◆ **Work request**
With the records as your source, report how many lines contain "shadowdark". Add no other words.

◆ **Source data**
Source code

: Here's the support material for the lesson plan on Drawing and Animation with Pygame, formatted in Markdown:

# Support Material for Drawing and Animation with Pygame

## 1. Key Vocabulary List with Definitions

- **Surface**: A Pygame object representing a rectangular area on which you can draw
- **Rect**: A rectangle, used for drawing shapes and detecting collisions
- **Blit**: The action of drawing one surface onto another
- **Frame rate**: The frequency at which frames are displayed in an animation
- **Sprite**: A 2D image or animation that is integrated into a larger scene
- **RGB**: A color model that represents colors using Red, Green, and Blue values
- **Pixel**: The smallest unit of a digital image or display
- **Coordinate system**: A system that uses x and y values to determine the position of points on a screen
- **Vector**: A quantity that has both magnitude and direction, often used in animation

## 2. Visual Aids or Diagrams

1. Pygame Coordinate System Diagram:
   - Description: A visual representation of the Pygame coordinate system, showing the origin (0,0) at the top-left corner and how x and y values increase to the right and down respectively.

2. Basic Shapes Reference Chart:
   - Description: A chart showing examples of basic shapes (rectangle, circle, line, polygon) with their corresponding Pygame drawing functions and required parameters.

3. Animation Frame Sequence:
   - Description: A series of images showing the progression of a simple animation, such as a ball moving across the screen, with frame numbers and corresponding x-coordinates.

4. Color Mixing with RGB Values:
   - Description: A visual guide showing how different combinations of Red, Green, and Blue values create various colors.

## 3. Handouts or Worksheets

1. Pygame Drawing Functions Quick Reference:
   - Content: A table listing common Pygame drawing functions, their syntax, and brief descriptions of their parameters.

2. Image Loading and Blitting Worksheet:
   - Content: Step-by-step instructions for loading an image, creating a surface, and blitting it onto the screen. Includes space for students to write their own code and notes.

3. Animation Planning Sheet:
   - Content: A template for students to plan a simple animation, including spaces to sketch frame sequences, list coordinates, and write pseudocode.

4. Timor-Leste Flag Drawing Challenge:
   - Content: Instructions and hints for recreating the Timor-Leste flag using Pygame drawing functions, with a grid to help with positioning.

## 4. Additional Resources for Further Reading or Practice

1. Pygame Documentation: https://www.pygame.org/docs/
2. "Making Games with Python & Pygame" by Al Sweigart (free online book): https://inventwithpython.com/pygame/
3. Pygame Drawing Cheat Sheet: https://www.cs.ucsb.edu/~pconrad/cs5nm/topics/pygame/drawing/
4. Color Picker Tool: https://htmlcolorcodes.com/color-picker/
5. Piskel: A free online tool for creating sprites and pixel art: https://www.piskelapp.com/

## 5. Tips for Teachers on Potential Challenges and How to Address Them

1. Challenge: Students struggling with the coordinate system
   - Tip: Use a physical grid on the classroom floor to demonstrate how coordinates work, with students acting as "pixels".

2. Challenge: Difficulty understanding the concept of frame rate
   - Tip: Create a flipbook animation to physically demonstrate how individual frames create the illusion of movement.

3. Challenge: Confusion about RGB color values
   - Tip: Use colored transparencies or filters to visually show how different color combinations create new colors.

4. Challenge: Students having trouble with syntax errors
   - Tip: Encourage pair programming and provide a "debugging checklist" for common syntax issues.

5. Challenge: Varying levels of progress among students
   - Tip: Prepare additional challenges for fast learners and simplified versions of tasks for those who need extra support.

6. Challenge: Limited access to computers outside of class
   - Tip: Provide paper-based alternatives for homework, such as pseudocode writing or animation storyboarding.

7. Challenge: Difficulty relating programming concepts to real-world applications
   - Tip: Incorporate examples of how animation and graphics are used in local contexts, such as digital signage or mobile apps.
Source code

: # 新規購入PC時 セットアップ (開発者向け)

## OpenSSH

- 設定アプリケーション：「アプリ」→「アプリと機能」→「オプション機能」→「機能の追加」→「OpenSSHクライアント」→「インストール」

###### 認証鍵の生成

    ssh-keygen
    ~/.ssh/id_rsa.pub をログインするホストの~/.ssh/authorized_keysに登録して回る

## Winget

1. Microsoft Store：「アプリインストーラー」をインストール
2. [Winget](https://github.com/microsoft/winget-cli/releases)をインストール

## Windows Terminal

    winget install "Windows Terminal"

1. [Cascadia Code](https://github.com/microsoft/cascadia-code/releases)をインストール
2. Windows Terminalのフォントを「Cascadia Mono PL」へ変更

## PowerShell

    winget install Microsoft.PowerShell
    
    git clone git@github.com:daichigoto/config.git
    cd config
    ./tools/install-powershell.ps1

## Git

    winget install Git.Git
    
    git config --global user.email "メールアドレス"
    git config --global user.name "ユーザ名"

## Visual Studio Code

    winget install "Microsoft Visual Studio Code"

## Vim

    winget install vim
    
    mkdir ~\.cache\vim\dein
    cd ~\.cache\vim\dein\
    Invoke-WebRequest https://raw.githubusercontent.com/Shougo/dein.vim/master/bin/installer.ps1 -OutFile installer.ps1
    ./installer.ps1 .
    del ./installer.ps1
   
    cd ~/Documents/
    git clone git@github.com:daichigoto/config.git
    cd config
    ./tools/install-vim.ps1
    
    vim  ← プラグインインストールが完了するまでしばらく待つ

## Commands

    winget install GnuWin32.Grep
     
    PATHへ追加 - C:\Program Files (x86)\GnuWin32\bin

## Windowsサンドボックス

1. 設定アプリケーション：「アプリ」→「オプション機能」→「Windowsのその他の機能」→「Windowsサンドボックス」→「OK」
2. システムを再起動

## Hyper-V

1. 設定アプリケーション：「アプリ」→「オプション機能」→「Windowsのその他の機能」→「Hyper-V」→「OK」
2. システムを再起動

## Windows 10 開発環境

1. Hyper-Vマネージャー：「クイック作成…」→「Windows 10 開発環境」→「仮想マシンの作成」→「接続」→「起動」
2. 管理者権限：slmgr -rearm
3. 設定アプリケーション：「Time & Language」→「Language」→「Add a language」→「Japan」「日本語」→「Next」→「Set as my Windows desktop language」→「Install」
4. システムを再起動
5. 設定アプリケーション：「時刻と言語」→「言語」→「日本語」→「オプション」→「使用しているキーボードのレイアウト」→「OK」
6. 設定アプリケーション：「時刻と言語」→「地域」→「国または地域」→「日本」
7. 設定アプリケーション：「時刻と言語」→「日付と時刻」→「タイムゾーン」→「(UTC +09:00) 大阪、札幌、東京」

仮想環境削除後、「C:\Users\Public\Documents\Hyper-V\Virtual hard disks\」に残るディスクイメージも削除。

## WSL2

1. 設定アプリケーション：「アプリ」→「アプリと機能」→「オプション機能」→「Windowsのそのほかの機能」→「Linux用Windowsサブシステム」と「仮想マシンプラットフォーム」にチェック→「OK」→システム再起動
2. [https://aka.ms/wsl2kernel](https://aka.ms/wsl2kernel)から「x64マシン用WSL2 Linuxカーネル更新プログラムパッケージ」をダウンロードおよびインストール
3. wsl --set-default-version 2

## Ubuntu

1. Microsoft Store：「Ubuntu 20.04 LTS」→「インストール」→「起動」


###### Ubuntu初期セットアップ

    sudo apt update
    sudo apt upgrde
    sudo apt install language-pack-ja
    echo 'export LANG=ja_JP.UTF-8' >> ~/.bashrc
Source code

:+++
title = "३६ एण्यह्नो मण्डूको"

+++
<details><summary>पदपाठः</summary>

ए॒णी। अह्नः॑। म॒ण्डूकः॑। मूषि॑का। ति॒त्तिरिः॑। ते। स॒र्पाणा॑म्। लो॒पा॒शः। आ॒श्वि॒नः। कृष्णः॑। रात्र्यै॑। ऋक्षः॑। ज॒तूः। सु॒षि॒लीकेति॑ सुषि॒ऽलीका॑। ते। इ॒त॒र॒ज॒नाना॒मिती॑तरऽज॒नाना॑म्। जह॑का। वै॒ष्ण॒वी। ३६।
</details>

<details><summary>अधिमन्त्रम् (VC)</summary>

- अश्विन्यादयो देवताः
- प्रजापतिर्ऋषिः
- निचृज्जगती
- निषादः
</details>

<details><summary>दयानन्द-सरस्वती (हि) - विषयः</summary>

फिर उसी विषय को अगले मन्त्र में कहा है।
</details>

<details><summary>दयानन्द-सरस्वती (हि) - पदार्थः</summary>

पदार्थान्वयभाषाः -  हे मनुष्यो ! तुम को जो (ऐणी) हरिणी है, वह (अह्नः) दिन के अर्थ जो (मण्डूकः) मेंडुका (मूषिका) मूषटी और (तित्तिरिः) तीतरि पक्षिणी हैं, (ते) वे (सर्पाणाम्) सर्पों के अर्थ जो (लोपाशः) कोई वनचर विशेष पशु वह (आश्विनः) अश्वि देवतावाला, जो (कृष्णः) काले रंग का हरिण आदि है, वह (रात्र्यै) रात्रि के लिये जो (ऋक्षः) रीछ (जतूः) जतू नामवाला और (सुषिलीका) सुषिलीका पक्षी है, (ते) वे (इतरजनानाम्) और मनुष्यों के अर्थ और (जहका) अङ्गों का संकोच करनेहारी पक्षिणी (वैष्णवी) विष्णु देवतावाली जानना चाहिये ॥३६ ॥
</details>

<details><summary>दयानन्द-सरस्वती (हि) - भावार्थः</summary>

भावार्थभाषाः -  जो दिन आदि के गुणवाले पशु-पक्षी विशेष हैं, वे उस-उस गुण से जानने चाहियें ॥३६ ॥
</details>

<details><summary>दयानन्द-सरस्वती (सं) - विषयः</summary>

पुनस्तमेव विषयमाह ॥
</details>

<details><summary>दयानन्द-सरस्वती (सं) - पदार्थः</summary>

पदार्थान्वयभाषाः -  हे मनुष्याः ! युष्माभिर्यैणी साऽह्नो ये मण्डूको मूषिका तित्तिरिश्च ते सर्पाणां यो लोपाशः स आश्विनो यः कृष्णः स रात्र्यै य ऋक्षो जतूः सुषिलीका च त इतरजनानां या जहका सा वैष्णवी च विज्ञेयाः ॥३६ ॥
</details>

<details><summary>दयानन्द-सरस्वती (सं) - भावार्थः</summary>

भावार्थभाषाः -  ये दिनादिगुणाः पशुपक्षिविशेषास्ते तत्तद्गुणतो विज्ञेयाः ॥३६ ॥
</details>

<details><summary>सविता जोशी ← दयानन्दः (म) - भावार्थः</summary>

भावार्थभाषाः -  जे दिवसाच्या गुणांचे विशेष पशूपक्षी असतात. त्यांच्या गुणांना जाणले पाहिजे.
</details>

* * *

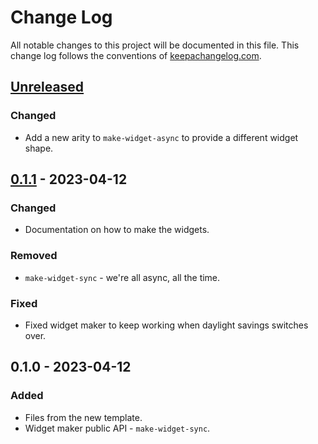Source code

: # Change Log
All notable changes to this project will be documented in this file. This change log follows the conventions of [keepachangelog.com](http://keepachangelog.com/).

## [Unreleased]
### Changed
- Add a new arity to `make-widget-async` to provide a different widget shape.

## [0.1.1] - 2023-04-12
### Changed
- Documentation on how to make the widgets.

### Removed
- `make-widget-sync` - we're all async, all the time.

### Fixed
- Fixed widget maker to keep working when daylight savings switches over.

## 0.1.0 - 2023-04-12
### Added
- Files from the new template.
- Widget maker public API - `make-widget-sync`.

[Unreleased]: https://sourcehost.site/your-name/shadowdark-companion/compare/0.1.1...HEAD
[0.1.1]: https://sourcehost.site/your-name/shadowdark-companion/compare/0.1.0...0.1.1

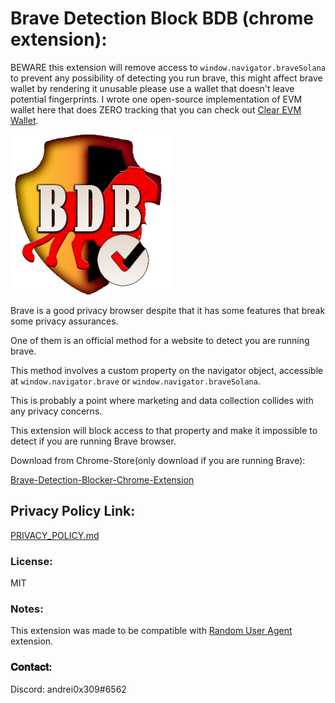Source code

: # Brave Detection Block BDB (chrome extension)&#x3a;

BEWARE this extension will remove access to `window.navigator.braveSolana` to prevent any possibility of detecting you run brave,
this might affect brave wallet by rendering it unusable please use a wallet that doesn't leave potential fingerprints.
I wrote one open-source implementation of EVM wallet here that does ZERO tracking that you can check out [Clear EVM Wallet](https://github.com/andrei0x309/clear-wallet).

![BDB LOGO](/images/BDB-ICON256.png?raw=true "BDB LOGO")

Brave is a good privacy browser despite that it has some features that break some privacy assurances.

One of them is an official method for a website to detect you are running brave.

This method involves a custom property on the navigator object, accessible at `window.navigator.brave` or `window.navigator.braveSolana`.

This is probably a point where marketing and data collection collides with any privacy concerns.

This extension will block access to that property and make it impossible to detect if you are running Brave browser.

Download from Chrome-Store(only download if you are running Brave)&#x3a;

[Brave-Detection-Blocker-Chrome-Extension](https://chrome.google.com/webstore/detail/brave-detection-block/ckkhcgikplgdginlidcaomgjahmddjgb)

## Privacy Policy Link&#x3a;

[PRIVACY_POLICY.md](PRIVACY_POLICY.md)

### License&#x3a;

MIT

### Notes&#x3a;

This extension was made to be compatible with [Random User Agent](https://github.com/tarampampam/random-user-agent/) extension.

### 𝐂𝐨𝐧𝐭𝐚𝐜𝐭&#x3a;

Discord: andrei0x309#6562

◆ **Exercise output**
2